Web app, API, and pipeline outage
Incident Report for Rollbar
Postmortem

On Nov 25, 2021 from 11:08 AM PT to 11:29 AM PT our API, web app, and item processing pipeline were sporadically unavailable. Unfortunately, errors sent from 11:08 AM to 11:17 AM were not processed.

The root cause was an infrastructure change intended to better handle traffic spikes to our API. Unfortunately, this change caused us to briefly overload one of our application databases, causing the unavailability.

When we detected the database issues, we reverted the work and our services recovered.

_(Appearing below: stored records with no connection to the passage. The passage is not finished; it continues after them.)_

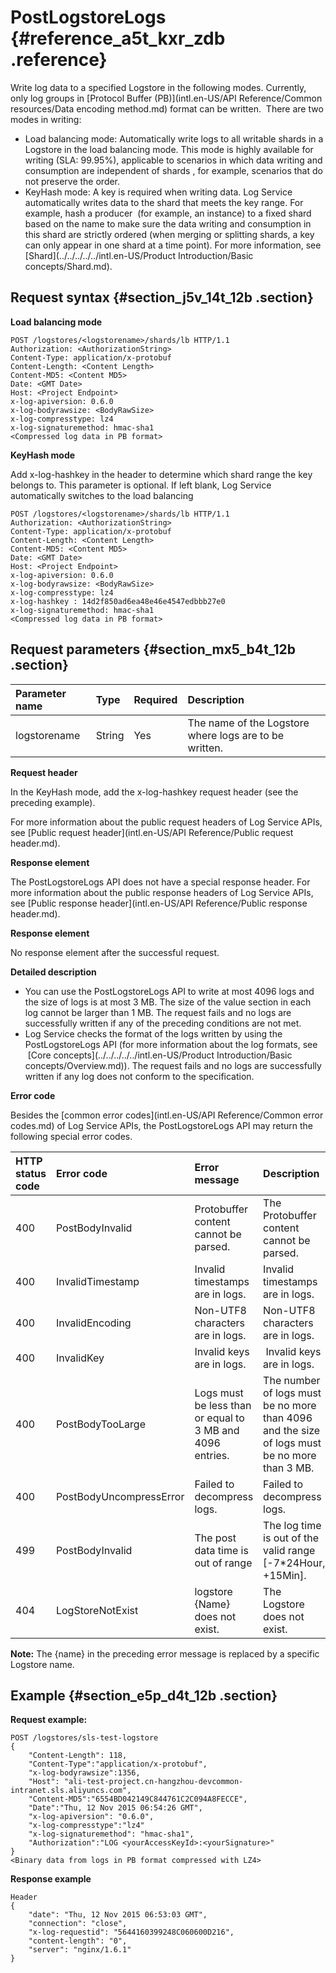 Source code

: # PostLogstoreLogs {#reference_a5t_kxr_zdb .reference}

Write log data to a specified Logstore in the following modes. Currently, only log groups in [Protocol Buffer \(PB\)](intl.en-US/API Reference/Common resources/Data encoding method.md) format can be written.  There are two modes in writing:

-   Load balancing mode: Automatically write logs to all writable shards in a Logstore in the load balancing mode. This mode is highly available for writing \(SLA: 99.95%\), applicable to scenarios in which data writing and consumption are independent of shards , for example, scenarios that do not preserve the order.
-   KeyHash mode: A key is required when writing data. Log Service automatically writes data to the shard that meets the key range. For example, hash a producer  \(for example, an instance\) to a fixed shard based on the name to make sure the data writing and consumption in this shard are strictly ordered \(when merging or splitting shards, a key can only appear in one shard at a time point\). For more information, see [Shard](../../../../../intl.en-US/Product Introduction/Basic concepts/Shard.md).

## Request syntax {#section_j5v_14t_12b .section}

**Load balancing mode**

```
POST /logstores/<logstorename>/shards/lb HTTP/1.1
Authorization: <AuthorizationString>
Content-Type: application/x-protobuf
Content-Length: <Content Length>
Content-MD5: <Content MD5>
Date: <GMT Date>
Host: <Project Endpoint>
x-log-apiversion: 0.6.0
x-log-bodyrawsize: <BodyRawSize>
x-log-compresstype: lz4
x-log-signaturemethod: hmac-sha1
<Compressed log data in PB format>
```

**KeyHash mode**

Add x-log-hashkey in the header to determine which shard range the key belongs to. This parameter is optional. If left blank, Log Service automatically switches to the load balancing

```
POST /logstores/<logstorename>/shards/lb HTTP/1.1
Authorization: <AuthorizationString>
Content-Type: application/x-protobuf
Content-Length: <Content Length>
Content-MD5: <Content MD5>
Date: <GMT Date>
Host: <Project Endpoint>
x-log-apiversion: 0.6.0
x-log-bodyrawsize: <BodyRawSize>
x-log-compresstype: lz4
x-log-hashkey : 14d2f850ad6ea48e46e4547edbbb27e0
x-log-signaturemethod: hmac-sha1
<Compressed log data in PB format>
```

## Request parameters {#section_mx5_b4t_12b .section}

|Parameter name|Type|Required|Description |
|:-------------|:---|:-------|:-----------|
|logstorename|String|Yes |The name of the Logstore where logs are to be written.|

**Request header**

In the KeyHash mode, add the x-log-hashkey request header \(see the preceding example\).

For more information about the public request headers of Log Service APIs, see [Public request header](intl.en-US/API Reference/Public request header.md).

**Response element**

The PostLogstoreLogs API does not have a special response header. For more information about the public response headers of Log Service APIs, see [Public response header](intl.en-US/API Reference/Public response header.md).

**Response element**

No response element after the successful request.

**Detailed description**

-   You can use the PostLogstoreLogs API to write at most 4096 logs and the size of logs is at most 3 MB. The size of the value section in each log cannot be larger than 1 MB. The request fails and no logs are successfully written if any of the preceding conditions are not met.
-   Log Service checks the format of the logs written by using the PostLogstoreLogs API \(for more information about the log formats, see  [Core concepts](../../../../../intl.en-US/Product Introduction/Basic concepts/Overview.md)\). The request fails and no logs are successfully written if any log does not conform to the specification.

**Error code**

Besides the [common error codes](intl.en-US/API Reference/Common error codes.md) of Log Service APIs, the PostLogstoreLogs API may return the following special error codes.

|HTTP status code|Error code|Error message|Description|
|:---------------|:---------|:------------|:----------|
|400|PostBodyInvalid|Protobuffer content cannot be parsed.|The Protobuffer content cannot be parsed.|
|400|InvalidTimestamp|Invalid timestamps are in logs.|Invalid timestamps are in logs.|
|400|InvalidEncoding|Non-UTF8 characters are in logs.|Non-UTF8 characters are in logs.|
|400|InvalidKey|Invalid keys are in logs.| Invalid keys are in logs. |
|400|PostBodyTooLarge|Logs must be less than or equal to 3 MB and 4096 entries.|The number of logs must be no more than 4096 and the size of logs must be no more than 3 MB.|
|400|PostBodyUncompressError|Failed to decompress logs.|Failed to decompress logs.|
|499|PostBodyInvalid|The post data time is out of range|The log time is out of the valid range \[-7\*24Hour, +15Min\].|
|404|LogStoreNotExist|logstore \{Name\} does not exist.|The Logstore does not exist.|

**Note:** The \{name\} in the preceding error message is replaced by a specific Logstore name.

## Example {#section_e5p_d4t_12b .section}

**Request example:**

```
POST /logstores/sls-test-logstore
{
    "Content-Length": 118,
    "Content-Type":"application/x-protobuf",
    "x-log-bodyrawsize":1356,
    "Host": "ali-test-project.cn-hangzhou-devcommon-intranet.sls.aliyuncs.com",
    "Content-MD5":"6554BD042149C844761C2C094A8FECCE",
    "Date":"Thu, 12 Nov 2015 06:54:26 GMT",
    "x-log-apiversion": "0.6.0",
    "x-log-compresstype":"lz4"
    "x-log-signaturemethod": "hmac-sha1",
    "Authorization":"LOG <yourAccessKeyId>:<yourSignature>"
}
<Binary data from logs in PB format compressed with LZ4>
```

**Response example**

```
Header
{   
    "date": "Thu, 12 Nov 2015 06:53:03 GMT",
    "connection": "close",
    "x-log-requestid": "5644160399248C060600D216",
    "content-length": "0",
    "server": "nginx/1.6.1"
}
```

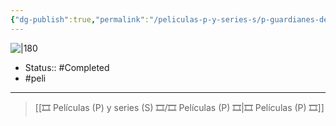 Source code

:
 ```yaml
---
{"dg-publish":true,"permalink":"/peliculas-p-y-series-s/p-guardianes-de-la-noche-tren-infinito/"}
---
```



![|180](https://m.media-amazon.com/images/M/MV5BODI2NjdlYWItMTE1ZC00YzI2LTlhZGQtNzE3NzA4MWM0ODYzXkEyXkFqcGdeQXVyNjU1OTg4OTM@._V1_SX300.jpg)

- Status:: #Completed 
- #peli 

---

> [[🎞️ Películas (P) y series (S) 🎞️/🎞️ Películas (P) 🎞️\|🎞️ Películas (P) 🎞️]] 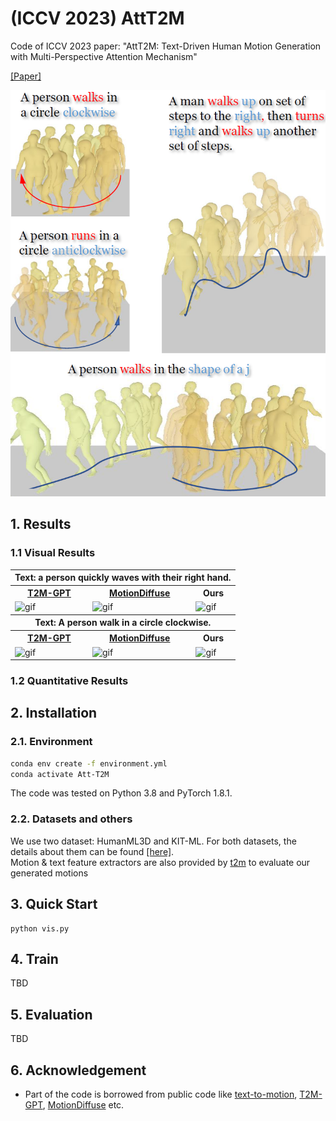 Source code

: # (ICCV 2023) AttT2M

Code of ICCV 2023 paper: "AttT2M: Text-Driven Human Motion Generation with Multi-Perspective Attention Mechanism"

[[Paper]](https://arxiv.org/)


<p align="center">
<img src="img/Teaser.png" width="600px" alt="teaser">
</p>

## 1. Results

### 1.1 Visual Results

<!-- ![visualization](img/ALLvis_new.png) -->

<p align="center">
<table>
  <tr>
    <th colspan="5">Text: a person quickly waves with their right hand.</th>
  </tr>
  <tr>
    <th><u><a href="https://github.com/Mael-zys/T2M-GPT/"><nobr>T2M-GPT</nobr> </a></u></th>
    <th><u><a href="https://mingyuan-zhang.github.io/projects/MotionDiffuse.html"><nobr>MotionDiffuse</nobr> </a></u></th>
    <th>Ours</th>
  </tr>
  
  <tr>
    <td><img src="img/002103_pred_t2m_gpt_16.gif" width="140px" alt="gif"></td>
    <td><img src="img/002103_pred_MotionDiffuse_16.gif" width="140px" alt="gif"></td>
    <td><img src="img/002103_pred_16.gif" width="140px" alt="gif"></td>
  </tr>

  <tr>
    <th colspan="5">Text: A person walk in a circle clockwise.</th>
  </tr>
  <tr>
    <th><u><a href="https://github.com/Mael-zys/T2M-GPT/"><nobr>T2M-GPT</nobr> </a></u></th>
    <th><u><a href="https://mingyuan-zhang.github.io/projects/MotionDiffuse.html"><nobr>MotionDiffuse</nobr> </a></u></th>
    <th>Ours</th>
  </tr>
  
  <tr>
    <td><img src="img/000066_pred_t2m_gpt_16.gif" width="140px" alt="gif"></td>
    <td><img src="img/000066_pred_MotionDiffuse_16.gif" width="140px" alt="gif"></td>
    <td><img src="img/000066_pred_16.gif" width="140px" alt="gif"></td>
  </tr>
</table>
</p>

### 1.2 Quantitative Results
 
## 2. Installation

### 2.1. Environment

```bash
conda env create -f environment.yml
conda activate Att-T2M
```
The code was tested on Python 3.8 and PyTorch 1.8.1.


### 2.2. Datasets and others

We use two dataset: HumanML3D and KIT-ML. For both datasets, the details about them can be found [[here]](https://github.com/EricGuo5513/HumanML3D).   
Motion & text feature extractors are also provided by [t2m](https://github.com/EricGuo5513/text-to-motion) to evaluate our generated motions



## 3. Quick Start
```
python vis.py
```

## 4. Train

TBD


## 5. Evaluation 

TBD

## 6. Acknowledgement

* Part of the code is borrowed from public code like [text-to-motion](https://github.com/EricGuo5513/text-to-motion), [T2M-GPT](https://github.com/Mael-zys/T2M-GPT), [MotionDiffuse](https://github.com/mingyuan-zhang/MotionDiffuse) etc.



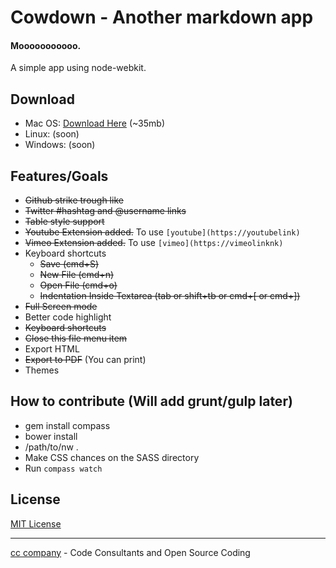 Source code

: # Cowdown - Another markdown app

#### Mooooooooooo.
A simple app using node-webkit.

## Download
* Mac OS: [Download Here](http://db.orangedox.com/neD5HdbCvpzjMoZva3/Cowdown.dmg) (~35mb)
* Linux: (soon)
* Windows: (soon)

## Features/Goals
* ~~Github strike trough like~~
* ~~Twitter #hashtag and @username links~~
* ~~Table style support~~
* ~~Youtube Extension added.~~ To use ```[youtube](https://youtubelink)```
* ~~Vimeo Extension added.~~ To use ```[vimeo](https://vimeolinknk)```
* Keyboard shortcuts
  * ~~Save (cmd+S)~~
  * ~~New File (cmd+n)~~
  * ~~Open File (cmd+o)~~
  * ~~Indentation Inside Textarea (tab or shift+tb or cmd+[ or cmd+])~~
* ~~Full Screen mode~~
* Better code highlight
* ~~Keyboard shortcuts~~
* ~~Close this file menu item~~
* Export HTML
* ~~Export to PDF~~ (You can print)
* Themes

## How to contribute (Will add grunt/gulp later)
* gem install compass
* bower install
* /path/to/nw .
* Make CSS chances on the SASS directory
* Run ```compass watch```

## License
[MIT License](http://djalmaaraujo.mit-license.org)

---------------------------
[cc company](http://nossomos.cc) - Code Consultants and Open Source Coding

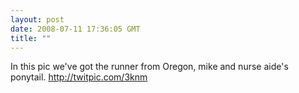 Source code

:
 ```yaml
---
layout: post
date: 2008-07-11 17:36:05 GMT
title: ""
---
```

In this pic we've got the runner from Oregon, mike and nurse aide's ponytail. http://twitpic.com/3knm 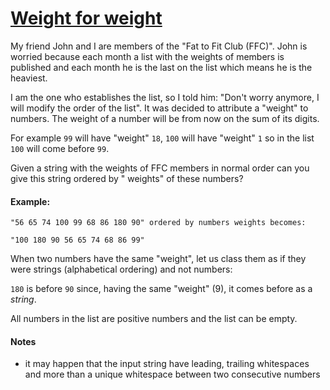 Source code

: # [Weight for weight](https://www.codewars.com/kata/weight-for-weight "https://www.codewars.com/kata/55c6126177c9441a570000cc")

My friend John and I are members of the "Fat to Fit Club (FFC)". John is worried because
each month a list with the weights of members is published and each month he is the last on the list
which means he is the heaviest.

I am the one who establishes the list, so I told him:
"Don't worry anymore, I will modify the order of the list".
It was decided to attribute a "weight" to numbers. The weight of a number will be from now on the
sum of its digits.

For example `99` will have "weight" `18`, `100` will have "weight" `1` so in the list `100` will
come before `99`.

Given a string with the weights of FFC members in normal order can you give this string ordered by "
weights" of these numbers?

#### Example:

```
"56 65 74 100 99 68 86 180 90" ordered by numbers weights becomes: 

"100 180 90 56 65 74 68 86 99"

```

When two numbers have the same "weight", let us class them as if they were strings (alphabetical
ordering) and not numbers:

`180` is before `90` since, having the same "weight" (9), it comes before as a *string*.

All numbers in the list are positive numbers and the list can be empty.

#### Notes

- it may happen that the input string have leading, trailing whitespaces and more than a unique
  whitespace between two consecutive numbers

To prevent this incident from recurring, we have paused the aforementioned infrastructure change work. Meanwhile, we are continuing work to scale our application databases. As mentioned in a previous postmortem, we have significantly increased resources for database work. The first database projects have been completed, but we have more projects planned for this quarter and next to continue to improve our databases.

As always, thank you for being a Rollbar customer.

Posted Dec 01, 2021 - 13:37 PST

Resolved
This incident has been resolved. Thank you for your patience. Please expect a post-mortem by Tuesday 5 PM PT.
Posted Nov 25, 2021 - 11:51 PST
Update
The web app and API are functional again. The pipeline is processing a backlog of items.
Posted Nov 25, 2021 - 11:34 PST
Monitoring
A fix has been implemented and we are monitoring the results.
Posted Nov 25, 2021 - 11:19 PST
Identified
An issue with one of our application databases has caused a web app, API, and pipeline outage. We will update when the database is available again.
Posted Nov 25, 2021 - 11:15 PST
This incident affected: Web App (rollbar.com), API Tier (api.rollbar.com) and Processing pipeline (Core Processing Pipeline, iOS Symbolication pipeline).